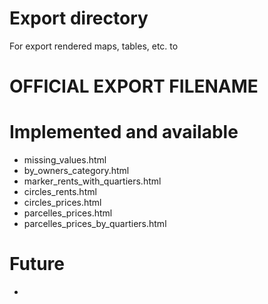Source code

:# Export directory

For export rendered maps, tables, etc. to


# OFFICIAL EXPORT FILENAME

# Implemented and available

 - missing_values.html
 - by_owners_category.html
 - marker_rents_with_quartiers.html
 - circles_rents.html
 - circles_prices.html
 - parcelles_prices.html
 - parcelles_prices_by_quartiers.html


# Future
 -
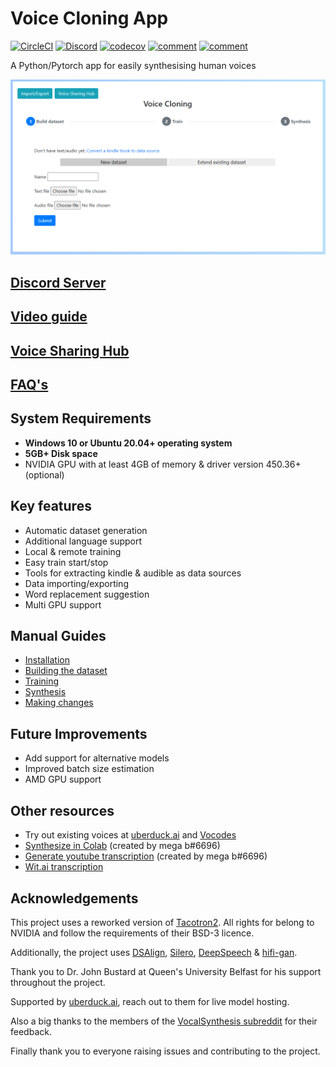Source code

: # Voice Cloning App
[![CircleCI](https://circleci.com/gh/BenAAndrew/Voice-Cloning-App.svg?style=svg)](https://circleci.com/gh/BenAAndrew/Voice-Cloning-App)
[![Discord](https://img.shields.io/discord/833666557954883614.svg?style=flat-square)](https://discord.gg/wQd7zKCWxT)
[![codecov](https://codecov.io/gh/BenAAndrew/Voice-Cloning-App/branch/main/graph/badge.svg?token=WC0LLZO3Z5)](https://codecov.io/gh/BenAAndrew/Voice-Cloning-App)
[![comment](https://circleci.com/api/v1.1/project/github/BenAAndrew/Voice-Cloning-App/latest/artifacts/0/tmp/badges/comment.svg?style=svg)](https://circleci.com/gh/BenAAndrew/Voice-Cloning-App)
[![comment](https://img.shields.io/badge/code%20style-black-000000.svg)](https://github.com/psf/black)

A Python/Pytorch app for easily synthesising human voices

![Preview](preview.png "Preview")

## [Discord Server](https://discord.gg/wQd7zKCWxT)

## [Video guide](https://www.youtube.com/playlist?list=PLk5I7EvFL13GjBIDorh5yE1SaPGRG-i2l)

## [Voice Sharing Hub](https://voice-sharing-hub.herokuapp.com/)

## [FAQ's](faqs.md)

## System Requirements
- **Windows 10 or Ubuntu 20.04+ operating system**
- **5GB+ Disk space**
- NVIDIA GPU with at least 4GB of memory & driver version 450.36+ (optional)

## Key features
- Automatic dataset generation
- Additional language support
- Local & remote training
- Easy train start/stop
- Tools for extracting kindle & audible as data sources
- Data importing/exporting
- Word replacement suggestion
- Multi GPU support

## Manual Guides
- [Installation](install.md)
- [Building the dataset](dataset/dataset.md)
- [Training](training/training.md)
- [Synthesis](synthesis/synthesis.md)
- [Making changes](maintenance.md)

## Future Improvements
- Add support for alternative models
- Improved batch size estimation
- AMD GPU support

## Other resources
- Try out existing voices at [uberduck.ai](https://uberduck.ai/) and [Vocodes](https://vo.codes/)
- [Synthesize in Colab](https://colab.research.google.com/drive/18IJZZDW1NO7KOslg_WMOCrMeiqz9jOYF?usp=sharing) (created by mega b#6696)
- [Generate youtube transcription](https://colab.research.google.com/drive/1KfAJig2jekpjJ5QS8Lpjy8sTd8w_ZuFv?usp=sharing) (created by mega b#6696)
- [Wit.ai transcription](https://colab.research.google.com/drive/1i5hJRZVc0S-tgt5XM8kSoTu2nHBPOPrF#scrollTo=dk689PtThOjn)

## Acknowledgements
This project uses a reworked version of [Tacotron2](https://github.com/NVIDIA/tacotron2). All rights for belong to NVIDIA and follow the requirements of their BSD-3 licence.

Additionally, the project uses [DSAlign](https://github.com/mozilla/DSAlign), [Silero](https://github.com/snakers4/silero-models), [DeepSpeech](https://github.com/mozilla/DeepSpeech) & [hifi-gan](https://github.com/jik876/hifi-gan).

Thank you to Dr. John Bustard at Queen's University Belfast for his support throughout the project.

Supported by [uberduck.ai](https://uberduck.ai/), reach out to them for live model hosting.

Also a big thanks to the members of the [VocalSynthesis subreddit](https://www.reddit.com/r/VocalSynthesis/) for their feedback.

Finally thank you to everyone raising issues and contributing to the project.
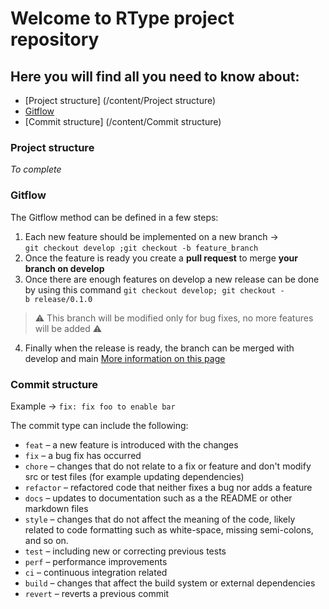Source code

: # Welcome to RType project repository


## Here you will find all you need to know about:

- [Project structure] (/content/Project structure)
- [Gitflow](/content/Gitflow)
- [Commit structure] (/content/Commit structure)



### Project structure
*To complete*

### Gitflow
The Gitflow method can be defined in a few steps:
1. Each new feature should be implemented on a new branch -> ``git checkout develop ;git checkout -b feature_branch``
2. Once the feature is ready you create a **pull request** to merge **your branch on develop**
3. Once there are enough features on develop a new release can be done by using this command ``git checkout develop; git checkout -b release/0.1.0``

> :warning: This branch will be modified only for bug fixes, no more features will be added :warning:

4. Finally when the release is ready, the branch can be merged with develop and main
[More information on this page](https://www.atlassian.com/fr/git/tutorials/comparing-workflows/gitflow-workflow)

### Commit structure

Example → `fix: fix foo to enable bar`

The commit type can include the following:

- `feat` – a new feature is introduced with the changes
- `fix` – a bug fix has occurred
- `chore` – changes that do not relate to a fix or feature and don't modify src or test files (for example updating dependencies)
- `refactor` – refactored code that neither fixes a bug nor adds a feature
- `docs` – updates to documentation such as a the README or other markdown files
- `style` – changes that do not affect the meaning of the code, likely related to code formatting such as white-space, missing semi-colons, and so on.
- `test` – including new or correcting previous tests
- `perf` – performance improvements
- `ci` – continuous integration related
- `build` – changes that affect the build system or external dependencies
- `revert` – reverts a previous commit
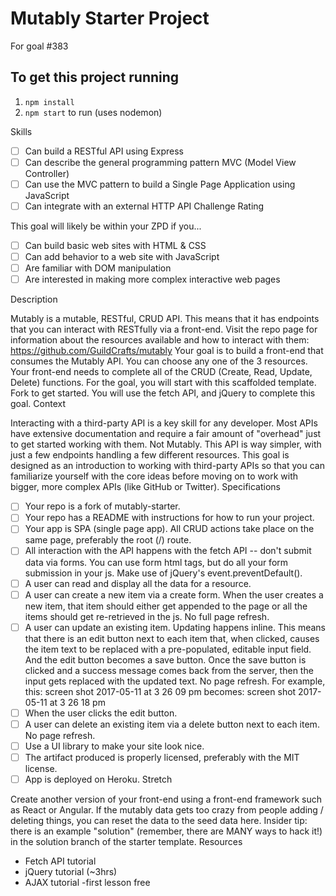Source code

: # Mutably Starter Project
For goal #383

## To get this project running
1. `npm install`
1. `npm start` to run (uses nodemon)

Skills

- [ ] Can build a RESTful API using Express
- [ ] Can describe the general programming pattern MVC (Model View Controller)
- [ ] Can use the MVC pattern to build a Single Page Application using JavaScript
- [ ] Can integrate with an external HTTP API
Challenge Rating

This goal will likely be within your ZPD if you...
- [ ] Can build basic web sites with HTML & CSS
- [ ] Can add behavior to a web site with JavaScript
- [ ] Are familiar with DOM manipulation
- [ ] Are interested in making more complex interactive web pages

Description

Mutably is a mutable, RESTful, CRUD API. This means that it has endpoints that you can interact with RESTfully via a front-end.
Visit the repo page for information about the resources available and how to interact with them: https://github.com/GuildCrafts/mutably
Your goal is to build a front-end that consumes the Mutably API. You can choose any one of the 3 resources. Your front-end needs to complete all of the CRUD (Create, Read, Update, Delete) functions.
For the goal, you will start with this scaffolded template. Fork to get started. You will use the fetch API, and jQuery to complete this goal.
Context

Interacting with a third-party API is a key skill for any developer. Most APIs have extensive documentation and require a fair amount of "overhead" just to get started working with them.
Not Mutably. This API is way simpler, with just a few endpoints handling a few different resources.
This goal is designed as an introduction to working with third-party APIs so that you can familiarize yourself with the core ideas before moving on to work with bigger, more complex APIs (like GitHub or Twitter).
Specifications

- [ ] Your repo is a fork of mutably-starter.
- [ ] Your repo has a README with instructions for how to run your project.
- [ ] Your app is SPA (single page app). All CRUD actions take place on the same page, preferably the root (/) route.
- [ ] All interaction with the API happens with the fetch API -- don't submit data via forms. You can use form html tags, but do all your form submission in your js. Make use of jQuery's event.preventDefault().
- [ ] A user can read and display all the data for a resource.
- [ ] A user can create a new item via a create form. When the user creates a new item, that item should either get appended to the page or all the items should get re-retrieved in the js. No full page refresh.
- [ ] A user can update an existing item. Updating happens inline. This means that there is an edit button next to each item that, when clicked, causes the item text to be replaced with a pre-populated, editable input field. And the edit button becomes a save button. Once the save button is clicked and a success message comes back from the server, then the input gets replaced with the updated text. No page refresh. For example, this: 
screen shot 2017-05-11 at 3 26 09 pm 
becomes: 
screen shot 2017-05-11 at 3 26 18 pm 
- [ ] When the user clicks the edit button.
- [ ] A user can delete an existing item via a delete button next to each item. No page refresh.
- [ ] Use a UI library to make your site look nice.
- [ ] The artifact produced is properly licensed, preferably with the MIT license.
- [ ] App is deployed on Heroku.
Stretch

Create another version of your front-end using a front-end framework such as React or Angular.
If the mutably data gets too crazy from people adding / deleting things, you can reset the data to the seed data here.
Insider tip: there is an example "solution" (remember, there are MANY ways to hack it!) in the solution branch of the starter template.
Resources

- Fetch API tutorial
- jQuery tutorial (~3hrs)
- AJAX tutorial -first lesson free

# INSTRUCTIONS TO FOLLOW
Please give again the lines above between the line holding "- [Commit structure]" and the line holding "a previous commit", inclusive, exactly as they are and with nothing added.

# EXERCISE SOLUTION
- [Commit structure] (/content/Commit structure)



### Project structure
*To complete*

### Gitflow
The Gitflow method can be defined in a few steps:
1. Each new feature should be implemented on a new branch -> ``git checkout develop ;git checkout -b feature_branch``
2. Once the feature is ready you create a **pull request** to merge **your branch on develop**
3. Once there are enough features on develop a new release can be done by using this command ``git checkout develop; git checkout -b release/0.1.0``

> :warning: This branch will be modified only for bug fixes, no more features will be added :warning:

4. Finally when the release is ready, the branch can be merged with develop and main
[More information on this page](https://www.atlassian.com/fr/git/tutorials/comparing-workflows/gitflow-workflow)

### Commit structure

Example → `fix: fix foo to enable bar`

The commit type can include the following:

- `feat` – a new feature is introduced with the changes
- `fix` – a bug fix has occurred
- `chore` – changes that do not relate to a fix or feature and don't modify src or test files (for example updating dependencies)
- `refactor` – refactored code that neither fixes a bug nor adds a feature
- `docs` – updates to documentation such as a the README or other markdown files
- `style` – changes that do not affect the meaning of the code, likely related to code formatting such as white-space, missing semi-colons, and so on.
- `test` – including new or correcting previous tests
- `perf` – performance improvements
- `ci` – continuous integration related
- `build` – changes that affect the build system or external dependencies
- `revert` – reverts a previous commit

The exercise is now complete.